## What this task involves
Show each line from the records below in which the word "point" occurs.

__________

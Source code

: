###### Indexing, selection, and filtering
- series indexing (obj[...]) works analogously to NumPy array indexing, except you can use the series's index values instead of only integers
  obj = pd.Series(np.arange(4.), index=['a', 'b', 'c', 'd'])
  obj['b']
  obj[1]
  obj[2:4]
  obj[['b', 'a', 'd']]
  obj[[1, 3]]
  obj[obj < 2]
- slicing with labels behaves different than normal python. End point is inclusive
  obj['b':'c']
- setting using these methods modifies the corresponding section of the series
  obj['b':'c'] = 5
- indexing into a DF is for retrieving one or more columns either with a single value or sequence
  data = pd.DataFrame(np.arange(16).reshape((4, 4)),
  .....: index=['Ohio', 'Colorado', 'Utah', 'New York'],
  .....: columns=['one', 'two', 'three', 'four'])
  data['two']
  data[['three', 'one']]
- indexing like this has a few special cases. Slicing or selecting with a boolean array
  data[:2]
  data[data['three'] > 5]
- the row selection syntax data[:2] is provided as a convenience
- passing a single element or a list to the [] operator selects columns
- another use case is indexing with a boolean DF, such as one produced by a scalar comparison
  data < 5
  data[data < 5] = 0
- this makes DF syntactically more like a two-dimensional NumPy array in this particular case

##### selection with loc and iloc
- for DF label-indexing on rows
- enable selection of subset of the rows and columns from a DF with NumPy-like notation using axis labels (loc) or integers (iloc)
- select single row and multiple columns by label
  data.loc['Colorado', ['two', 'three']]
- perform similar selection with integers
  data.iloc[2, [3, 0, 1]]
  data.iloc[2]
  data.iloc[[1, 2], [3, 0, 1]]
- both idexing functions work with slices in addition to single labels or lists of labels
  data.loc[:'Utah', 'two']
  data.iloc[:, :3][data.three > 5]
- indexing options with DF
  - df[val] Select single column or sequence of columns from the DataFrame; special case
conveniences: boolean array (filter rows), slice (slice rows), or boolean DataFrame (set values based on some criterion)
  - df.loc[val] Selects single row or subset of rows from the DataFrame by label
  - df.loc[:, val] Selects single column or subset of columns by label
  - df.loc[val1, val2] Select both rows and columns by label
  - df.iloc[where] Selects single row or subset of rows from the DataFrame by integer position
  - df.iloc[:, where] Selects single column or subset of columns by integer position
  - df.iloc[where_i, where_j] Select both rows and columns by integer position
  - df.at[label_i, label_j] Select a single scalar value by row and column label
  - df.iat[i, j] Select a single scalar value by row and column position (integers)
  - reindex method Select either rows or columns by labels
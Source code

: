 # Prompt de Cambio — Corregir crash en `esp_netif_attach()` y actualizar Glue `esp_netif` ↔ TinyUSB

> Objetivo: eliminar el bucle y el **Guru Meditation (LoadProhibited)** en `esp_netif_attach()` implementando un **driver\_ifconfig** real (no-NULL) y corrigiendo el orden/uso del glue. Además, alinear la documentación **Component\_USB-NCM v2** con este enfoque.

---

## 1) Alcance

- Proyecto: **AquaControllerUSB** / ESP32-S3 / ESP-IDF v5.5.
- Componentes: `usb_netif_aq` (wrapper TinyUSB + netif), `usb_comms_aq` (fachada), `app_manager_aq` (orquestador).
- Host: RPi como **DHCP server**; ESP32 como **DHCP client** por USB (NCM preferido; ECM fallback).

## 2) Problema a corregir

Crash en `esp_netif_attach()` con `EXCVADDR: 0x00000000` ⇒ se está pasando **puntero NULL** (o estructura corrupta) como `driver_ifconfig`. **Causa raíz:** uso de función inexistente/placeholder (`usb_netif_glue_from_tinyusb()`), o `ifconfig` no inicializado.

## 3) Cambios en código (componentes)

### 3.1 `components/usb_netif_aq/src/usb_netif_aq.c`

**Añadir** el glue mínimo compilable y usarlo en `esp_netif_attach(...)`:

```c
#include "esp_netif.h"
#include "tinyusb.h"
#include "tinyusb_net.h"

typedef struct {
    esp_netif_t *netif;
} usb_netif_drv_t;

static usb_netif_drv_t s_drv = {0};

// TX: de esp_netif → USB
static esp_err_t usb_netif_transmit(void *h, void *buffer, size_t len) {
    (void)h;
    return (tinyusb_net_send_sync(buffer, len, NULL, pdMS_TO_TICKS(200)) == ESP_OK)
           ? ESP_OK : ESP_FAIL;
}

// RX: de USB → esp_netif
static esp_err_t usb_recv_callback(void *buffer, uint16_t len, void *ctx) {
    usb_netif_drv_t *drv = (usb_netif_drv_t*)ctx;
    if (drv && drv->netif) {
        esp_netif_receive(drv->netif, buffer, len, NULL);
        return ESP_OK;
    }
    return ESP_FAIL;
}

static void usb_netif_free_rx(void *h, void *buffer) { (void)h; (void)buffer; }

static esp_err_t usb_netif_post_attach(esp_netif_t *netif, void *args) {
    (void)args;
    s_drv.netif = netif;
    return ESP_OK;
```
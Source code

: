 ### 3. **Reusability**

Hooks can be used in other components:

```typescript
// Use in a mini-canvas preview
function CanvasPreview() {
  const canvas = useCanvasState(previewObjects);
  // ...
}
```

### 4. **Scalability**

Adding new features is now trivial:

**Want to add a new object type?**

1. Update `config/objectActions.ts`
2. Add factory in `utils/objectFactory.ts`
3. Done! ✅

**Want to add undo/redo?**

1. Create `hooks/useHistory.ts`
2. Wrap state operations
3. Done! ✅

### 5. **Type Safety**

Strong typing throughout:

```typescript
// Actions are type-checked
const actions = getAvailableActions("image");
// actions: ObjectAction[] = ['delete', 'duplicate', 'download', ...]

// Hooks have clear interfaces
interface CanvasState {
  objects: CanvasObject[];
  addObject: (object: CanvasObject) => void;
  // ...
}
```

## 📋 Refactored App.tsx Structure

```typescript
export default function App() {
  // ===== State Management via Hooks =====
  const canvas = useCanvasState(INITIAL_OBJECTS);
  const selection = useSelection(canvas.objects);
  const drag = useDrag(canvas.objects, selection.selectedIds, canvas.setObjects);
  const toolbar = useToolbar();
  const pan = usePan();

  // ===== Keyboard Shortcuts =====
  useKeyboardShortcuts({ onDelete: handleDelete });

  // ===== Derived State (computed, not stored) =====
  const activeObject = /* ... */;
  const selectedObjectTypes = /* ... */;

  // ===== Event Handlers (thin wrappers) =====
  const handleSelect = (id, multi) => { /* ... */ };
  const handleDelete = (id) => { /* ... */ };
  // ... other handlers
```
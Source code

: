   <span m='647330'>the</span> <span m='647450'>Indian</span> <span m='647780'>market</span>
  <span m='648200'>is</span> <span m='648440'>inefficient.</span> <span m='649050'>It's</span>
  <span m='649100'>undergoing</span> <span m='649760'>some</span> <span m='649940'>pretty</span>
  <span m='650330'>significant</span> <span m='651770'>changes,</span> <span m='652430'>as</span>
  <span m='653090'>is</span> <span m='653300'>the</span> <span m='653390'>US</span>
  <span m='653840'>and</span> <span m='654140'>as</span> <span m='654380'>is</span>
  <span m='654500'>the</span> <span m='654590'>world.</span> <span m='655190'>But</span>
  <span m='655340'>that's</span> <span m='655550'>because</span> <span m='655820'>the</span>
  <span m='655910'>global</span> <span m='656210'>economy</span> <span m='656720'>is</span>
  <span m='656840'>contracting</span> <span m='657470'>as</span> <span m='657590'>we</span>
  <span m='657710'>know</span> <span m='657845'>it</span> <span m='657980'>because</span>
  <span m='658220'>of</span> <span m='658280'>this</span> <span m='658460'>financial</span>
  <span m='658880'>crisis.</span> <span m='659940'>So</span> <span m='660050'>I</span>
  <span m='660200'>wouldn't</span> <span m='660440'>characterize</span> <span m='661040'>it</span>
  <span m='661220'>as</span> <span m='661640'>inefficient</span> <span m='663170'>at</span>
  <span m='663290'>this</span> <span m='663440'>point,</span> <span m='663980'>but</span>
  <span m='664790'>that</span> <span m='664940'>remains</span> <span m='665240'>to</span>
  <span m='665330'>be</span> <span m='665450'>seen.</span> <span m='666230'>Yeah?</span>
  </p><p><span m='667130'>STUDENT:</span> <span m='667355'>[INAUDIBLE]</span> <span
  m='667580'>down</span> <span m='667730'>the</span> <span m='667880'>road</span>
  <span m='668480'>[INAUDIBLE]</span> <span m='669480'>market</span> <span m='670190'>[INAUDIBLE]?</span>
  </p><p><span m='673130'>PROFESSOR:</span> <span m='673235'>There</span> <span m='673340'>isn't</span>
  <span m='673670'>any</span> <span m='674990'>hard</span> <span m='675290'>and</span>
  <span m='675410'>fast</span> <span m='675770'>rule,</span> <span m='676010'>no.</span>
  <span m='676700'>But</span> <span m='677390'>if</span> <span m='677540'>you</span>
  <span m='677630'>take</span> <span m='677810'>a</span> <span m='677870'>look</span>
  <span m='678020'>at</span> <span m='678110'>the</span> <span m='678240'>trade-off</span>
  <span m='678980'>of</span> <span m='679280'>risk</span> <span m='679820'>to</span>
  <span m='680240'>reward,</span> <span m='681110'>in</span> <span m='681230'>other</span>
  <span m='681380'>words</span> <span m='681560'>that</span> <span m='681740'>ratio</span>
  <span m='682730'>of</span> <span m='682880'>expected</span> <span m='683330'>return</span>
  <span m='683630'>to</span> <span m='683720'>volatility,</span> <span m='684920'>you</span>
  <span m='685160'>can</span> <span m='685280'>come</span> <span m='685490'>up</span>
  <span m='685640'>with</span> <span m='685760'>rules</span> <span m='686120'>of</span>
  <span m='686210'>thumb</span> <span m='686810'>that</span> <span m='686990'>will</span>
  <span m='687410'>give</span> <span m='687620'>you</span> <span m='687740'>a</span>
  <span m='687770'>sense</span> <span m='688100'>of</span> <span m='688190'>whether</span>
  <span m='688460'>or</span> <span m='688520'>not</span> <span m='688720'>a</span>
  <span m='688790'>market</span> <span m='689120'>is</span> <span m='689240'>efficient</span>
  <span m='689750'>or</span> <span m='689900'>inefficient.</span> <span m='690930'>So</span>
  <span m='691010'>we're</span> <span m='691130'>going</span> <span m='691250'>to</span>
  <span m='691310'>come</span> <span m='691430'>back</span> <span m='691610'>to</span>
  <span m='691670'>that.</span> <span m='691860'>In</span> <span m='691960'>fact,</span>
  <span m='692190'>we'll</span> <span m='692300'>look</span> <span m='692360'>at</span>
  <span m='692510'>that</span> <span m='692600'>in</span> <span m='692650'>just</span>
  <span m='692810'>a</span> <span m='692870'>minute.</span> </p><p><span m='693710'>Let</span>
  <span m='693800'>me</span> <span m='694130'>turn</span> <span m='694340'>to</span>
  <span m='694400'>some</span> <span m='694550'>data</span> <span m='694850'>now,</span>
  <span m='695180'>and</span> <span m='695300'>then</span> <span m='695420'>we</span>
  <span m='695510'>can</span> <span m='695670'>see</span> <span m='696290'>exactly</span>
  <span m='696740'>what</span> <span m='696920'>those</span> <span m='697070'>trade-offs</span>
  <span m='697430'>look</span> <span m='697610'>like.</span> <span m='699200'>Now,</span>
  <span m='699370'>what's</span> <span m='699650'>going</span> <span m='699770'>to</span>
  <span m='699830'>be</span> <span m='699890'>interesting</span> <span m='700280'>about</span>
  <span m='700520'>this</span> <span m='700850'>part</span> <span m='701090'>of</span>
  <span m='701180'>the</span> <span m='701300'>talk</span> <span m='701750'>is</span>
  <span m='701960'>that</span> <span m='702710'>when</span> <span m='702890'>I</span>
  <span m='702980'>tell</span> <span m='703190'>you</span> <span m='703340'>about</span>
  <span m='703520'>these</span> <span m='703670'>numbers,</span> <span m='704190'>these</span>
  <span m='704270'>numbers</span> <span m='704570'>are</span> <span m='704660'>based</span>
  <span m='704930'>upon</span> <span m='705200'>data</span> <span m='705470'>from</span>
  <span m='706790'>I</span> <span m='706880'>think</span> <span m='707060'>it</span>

__________

## Written answer
- slicing with labels behaves different than normal python. End point is inclusive
  <span m='663290'>this</span> <span m='663440'>point,</span> <span m='663980'>but</span>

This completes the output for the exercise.